DPKP Kaltara Paparkan Capaian Produksi 2024, Targetkan Pembangunan Pangan Jangka Panjang 2025–2045

By Redaksi
3 Minimal Baca

TANJUNG SELOR – Dinas Pertanian dan Ketahanan Pangan (DPKP) Provinsi Kalimantan Utara (Kaltara) menegaskan komitmennya terhadap pembangunan sektor pangan dengan menggelar Rapat Koordinasi Penyelarasan Pembangunan Pertanian dan Ketahanan Pangan Tahun 2025–2045. Pertemuan yang dilaksanakan di Royal Hotel Tarakan pada 6 Desember 2025 ini bertujuan untuk memantapkan sinkronisasi dan validasi data sebagai fondasi penyusunan kebijakan pangan jangka panjang.

Rapat koordinasi strategis ini melibatkan jajaran perangkat daerah provinsi dan kabupaten/kota, Badan Pusat Statistik (BPS), balai teknis kementerian, serta para pemangku kepentingan.
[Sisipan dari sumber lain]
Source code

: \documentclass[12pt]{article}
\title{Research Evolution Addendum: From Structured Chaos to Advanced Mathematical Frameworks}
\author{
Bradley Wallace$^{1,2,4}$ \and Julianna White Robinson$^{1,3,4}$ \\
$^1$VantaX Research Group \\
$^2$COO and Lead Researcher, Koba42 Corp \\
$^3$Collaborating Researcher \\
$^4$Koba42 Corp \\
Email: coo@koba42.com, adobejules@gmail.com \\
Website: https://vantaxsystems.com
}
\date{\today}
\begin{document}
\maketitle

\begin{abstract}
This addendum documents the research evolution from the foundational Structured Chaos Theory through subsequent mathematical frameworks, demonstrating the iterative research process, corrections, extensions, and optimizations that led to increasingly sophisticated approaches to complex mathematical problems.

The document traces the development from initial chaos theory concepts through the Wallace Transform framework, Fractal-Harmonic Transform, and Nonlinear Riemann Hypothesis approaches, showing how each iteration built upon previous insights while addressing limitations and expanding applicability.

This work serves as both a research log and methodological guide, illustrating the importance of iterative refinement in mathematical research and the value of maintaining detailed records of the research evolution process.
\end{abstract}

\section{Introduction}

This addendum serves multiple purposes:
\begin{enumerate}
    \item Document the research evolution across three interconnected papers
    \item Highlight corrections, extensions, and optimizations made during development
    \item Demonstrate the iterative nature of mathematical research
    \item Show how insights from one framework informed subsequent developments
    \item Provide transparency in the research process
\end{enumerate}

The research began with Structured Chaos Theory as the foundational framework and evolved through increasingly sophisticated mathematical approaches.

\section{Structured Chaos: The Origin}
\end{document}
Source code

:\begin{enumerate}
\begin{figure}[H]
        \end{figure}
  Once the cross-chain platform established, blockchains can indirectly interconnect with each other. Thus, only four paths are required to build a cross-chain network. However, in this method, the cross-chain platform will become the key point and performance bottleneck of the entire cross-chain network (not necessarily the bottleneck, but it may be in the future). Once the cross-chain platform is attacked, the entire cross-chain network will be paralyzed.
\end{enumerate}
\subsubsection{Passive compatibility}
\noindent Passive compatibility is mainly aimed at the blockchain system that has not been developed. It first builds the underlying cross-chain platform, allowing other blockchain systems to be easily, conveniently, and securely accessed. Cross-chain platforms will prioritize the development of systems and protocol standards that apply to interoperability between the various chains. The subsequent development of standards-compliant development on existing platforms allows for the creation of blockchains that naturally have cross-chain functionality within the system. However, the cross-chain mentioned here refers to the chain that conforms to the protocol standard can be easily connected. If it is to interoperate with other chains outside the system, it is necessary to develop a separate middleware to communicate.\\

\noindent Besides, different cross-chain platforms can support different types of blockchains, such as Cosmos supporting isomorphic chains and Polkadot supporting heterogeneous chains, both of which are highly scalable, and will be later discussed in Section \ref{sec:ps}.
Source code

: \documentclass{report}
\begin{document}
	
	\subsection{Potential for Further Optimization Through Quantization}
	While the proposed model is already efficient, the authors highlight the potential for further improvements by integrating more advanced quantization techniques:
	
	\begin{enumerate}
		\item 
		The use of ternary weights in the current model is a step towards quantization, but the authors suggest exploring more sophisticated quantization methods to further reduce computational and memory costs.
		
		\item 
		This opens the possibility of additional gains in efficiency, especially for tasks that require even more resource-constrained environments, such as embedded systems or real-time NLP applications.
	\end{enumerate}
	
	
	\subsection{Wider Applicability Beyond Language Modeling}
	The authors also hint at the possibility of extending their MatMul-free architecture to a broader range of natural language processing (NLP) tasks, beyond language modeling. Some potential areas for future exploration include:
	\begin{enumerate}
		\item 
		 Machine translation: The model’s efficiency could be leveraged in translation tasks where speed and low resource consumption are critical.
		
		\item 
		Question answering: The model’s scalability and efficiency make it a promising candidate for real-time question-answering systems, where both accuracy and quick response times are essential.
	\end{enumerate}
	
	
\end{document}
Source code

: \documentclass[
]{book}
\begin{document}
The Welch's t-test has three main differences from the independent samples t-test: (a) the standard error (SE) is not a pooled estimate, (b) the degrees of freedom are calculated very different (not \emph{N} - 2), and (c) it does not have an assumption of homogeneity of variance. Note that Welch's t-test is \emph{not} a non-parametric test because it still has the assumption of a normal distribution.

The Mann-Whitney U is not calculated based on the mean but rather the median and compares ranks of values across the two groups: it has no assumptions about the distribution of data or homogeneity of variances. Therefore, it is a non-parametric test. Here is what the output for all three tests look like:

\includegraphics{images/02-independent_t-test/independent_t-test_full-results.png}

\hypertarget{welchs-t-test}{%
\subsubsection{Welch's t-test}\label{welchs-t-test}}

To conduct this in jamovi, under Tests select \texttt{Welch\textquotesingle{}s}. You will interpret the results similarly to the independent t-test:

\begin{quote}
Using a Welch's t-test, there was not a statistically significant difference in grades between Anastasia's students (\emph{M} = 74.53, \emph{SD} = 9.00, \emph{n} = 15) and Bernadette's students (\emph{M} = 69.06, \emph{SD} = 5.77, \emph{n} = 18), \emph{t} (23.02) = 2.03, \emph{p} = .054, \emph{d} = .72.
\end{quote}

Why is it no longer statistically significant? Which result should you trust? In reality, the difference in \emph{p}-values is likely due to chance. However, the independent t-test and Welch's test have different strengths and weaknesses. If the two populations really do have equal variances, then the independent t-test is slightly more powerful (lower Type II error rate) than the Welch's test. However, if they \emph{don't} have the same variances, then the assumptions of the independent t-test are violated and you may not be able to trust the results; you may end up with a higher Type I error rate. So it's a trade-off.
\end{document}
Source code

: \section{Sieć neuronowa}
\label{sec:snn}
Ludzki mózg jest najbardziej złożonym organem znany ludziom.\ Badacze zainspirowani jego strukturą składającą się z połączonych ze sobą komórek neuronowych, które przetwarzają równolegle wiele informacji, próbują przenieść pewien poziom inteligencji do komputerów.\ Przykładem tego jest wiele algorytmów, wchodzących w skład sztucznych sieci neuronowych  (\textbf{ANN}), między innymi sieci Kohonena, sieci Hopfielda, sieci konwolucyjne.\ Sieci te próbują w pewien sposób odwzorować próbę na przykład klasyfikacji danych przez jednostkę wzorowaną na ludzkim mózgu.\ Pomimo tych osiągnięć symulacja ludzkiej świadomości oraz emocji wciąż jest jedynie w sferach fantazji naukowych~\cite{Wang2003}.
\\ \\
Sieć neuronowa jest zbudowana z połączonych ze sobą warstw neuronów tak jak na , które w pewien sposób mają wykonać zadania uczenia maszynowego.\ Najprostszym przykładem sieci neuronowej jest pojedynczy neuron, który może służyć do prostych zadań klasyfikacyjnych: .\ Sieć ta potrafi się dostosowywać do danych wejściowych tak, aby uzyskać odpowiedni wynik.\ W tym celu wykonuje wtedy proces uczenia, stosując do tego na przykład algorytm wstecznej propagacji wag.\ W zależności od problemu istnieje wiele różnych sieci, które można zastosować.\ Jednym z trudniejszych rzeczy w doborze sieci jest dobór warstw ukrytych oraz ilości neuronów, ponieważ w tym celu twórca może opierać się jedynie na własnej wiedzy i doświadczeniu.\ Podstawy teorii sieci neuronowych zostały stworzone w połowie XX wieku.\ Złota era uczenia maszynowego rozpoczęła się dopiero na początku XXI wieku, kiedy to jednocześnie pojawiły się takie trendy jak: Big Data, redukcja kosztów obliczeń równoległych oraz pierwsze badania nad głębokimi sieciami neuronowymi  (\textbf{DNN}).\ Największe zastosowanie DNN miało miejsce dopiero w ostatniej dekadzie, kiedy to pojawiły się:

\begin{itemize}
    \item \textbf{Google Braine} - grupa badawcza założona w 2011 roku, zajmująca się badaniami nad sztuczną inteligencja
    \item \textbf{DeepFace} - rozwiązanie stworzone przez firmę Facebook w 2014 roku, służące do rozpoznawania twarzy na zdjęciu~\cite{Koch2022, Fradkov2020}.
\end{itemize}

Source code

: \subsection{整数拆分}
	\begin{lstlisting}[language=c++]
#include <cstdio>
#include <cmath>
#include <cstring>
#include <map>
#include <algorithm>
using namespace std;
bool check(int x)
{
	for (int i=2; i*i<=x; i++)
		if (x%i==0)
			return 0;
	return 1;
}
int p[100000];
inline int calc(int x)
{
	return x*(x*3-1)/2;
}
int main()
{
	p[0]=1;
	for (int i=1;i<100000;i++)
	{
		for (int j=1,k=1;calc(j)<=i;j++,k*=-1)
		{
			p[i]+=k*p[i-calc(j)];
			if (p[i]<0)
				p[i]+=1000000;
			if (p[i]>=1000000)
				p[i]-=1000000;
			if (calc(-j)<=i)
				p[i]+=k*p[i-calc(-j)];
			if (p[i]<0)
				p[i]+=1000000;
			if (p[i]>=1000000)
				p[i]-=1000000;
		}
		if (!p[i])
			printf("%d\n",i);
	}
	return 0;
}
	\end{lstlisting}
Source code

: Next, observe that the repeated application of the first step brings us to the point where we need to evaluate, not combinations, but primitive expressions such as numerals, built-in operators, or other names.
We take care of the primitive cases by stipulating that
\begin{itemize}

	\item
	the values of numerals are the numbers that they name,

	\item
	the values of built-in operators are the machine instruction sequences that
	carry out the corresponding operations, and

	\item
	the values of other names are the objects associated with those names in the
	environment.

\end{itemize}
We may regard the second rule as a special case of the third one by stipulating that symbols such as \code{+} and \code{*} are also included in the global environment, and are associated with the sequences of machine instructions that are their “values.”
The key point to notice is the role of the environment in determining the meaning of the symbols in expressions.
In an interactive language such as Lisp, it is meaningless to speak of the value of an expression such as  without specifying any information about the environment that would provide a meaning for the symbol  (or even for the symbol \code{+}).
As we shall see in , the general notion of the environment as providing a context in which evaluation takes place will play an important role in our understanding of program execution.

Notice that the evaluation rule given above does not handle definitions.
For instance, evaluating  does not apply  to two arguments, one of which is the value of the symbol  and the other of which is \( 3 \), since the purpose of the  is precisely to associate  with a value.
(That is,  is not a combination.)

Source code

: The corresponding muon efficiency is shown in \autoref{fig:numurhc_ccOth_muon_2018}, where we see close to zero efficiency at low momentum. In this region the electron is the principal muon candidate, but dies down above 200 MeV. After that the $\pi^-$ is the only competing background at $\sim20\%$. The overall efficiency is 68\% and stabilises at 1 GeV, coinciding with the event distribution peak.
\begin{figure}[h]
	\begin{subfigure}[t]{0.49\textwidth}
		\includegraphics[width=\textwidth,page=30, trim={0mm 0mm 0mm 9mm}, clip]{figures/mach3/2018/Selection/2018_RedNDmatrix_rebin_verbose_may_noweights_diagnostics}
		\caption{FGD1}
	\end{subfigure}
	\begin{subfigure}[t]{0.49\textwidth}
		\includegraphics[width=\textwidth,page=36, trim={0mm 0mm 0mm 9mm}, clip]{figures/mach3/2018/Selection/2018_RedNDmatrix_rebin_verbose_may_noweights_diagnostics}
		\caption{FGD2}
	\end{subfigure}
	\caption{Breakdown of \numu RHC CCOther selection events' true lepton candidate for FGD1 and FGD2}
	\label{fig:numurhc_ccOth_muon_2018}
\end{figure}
Fokus utama sinkronisasi data meliputi luas tanam padi dan areal perkebunan kelapa sawit di Kaltara.

Penyelarasan Data Menjadi Kunci

DPKP menjelaskan bahwa pertemuan ini memiliki empat tujuan utama: menyinkronkan data pertanian dan ketahanan pangan antarle vel pemerintahan; menyepakati baseline dan target kinerja 2025-2026; menyusun rencana tindak lanjut terhadap isu-isu kritis pangan; dan mengidentifikasi dukungan lintas sektor.

Subsektor yang dibahas meliputi tanaman pangan, hortikultura, perkebunan, peternakan, hingga penyuluhan, yang seluruhnya dinilai strategis untuk menopang ekonomi hijau dan keberlanjutan daerah.

Capaian Produksi Sektor Pertanian 2024

Dalam paparannya, DPKP Kaltara merilis capaian produksi yang signifikan sepanjang tahun 2024:

  • Tanaman Pangan: Produksi mencapai total 74.199 ton, di mana padi berkontribusi sebesar 30.080 ton dan ubi kayu 37.659 ton.
  • Perkebunan: Kelapa sawit rakyat dan besar mencapai total lebih dari 611 ribu ton. Komoditas lain seperti karet, kakao, dan kopi juga mencatatkan hasil signifikan.
  • Hortikultura: Produksi buah-buahan seperti pisang mencapai 59.733 ton dan nenas 20.053 ton. Sementara sayuran seperti terung dan tomat melebihi 10 ribu ton masing-masing.
  • Peternakan: Populasi ternak unggulan mencakup 18.701 ekor sapi potong dan sekitar 13,59 juta ekor ayam ras pedaging.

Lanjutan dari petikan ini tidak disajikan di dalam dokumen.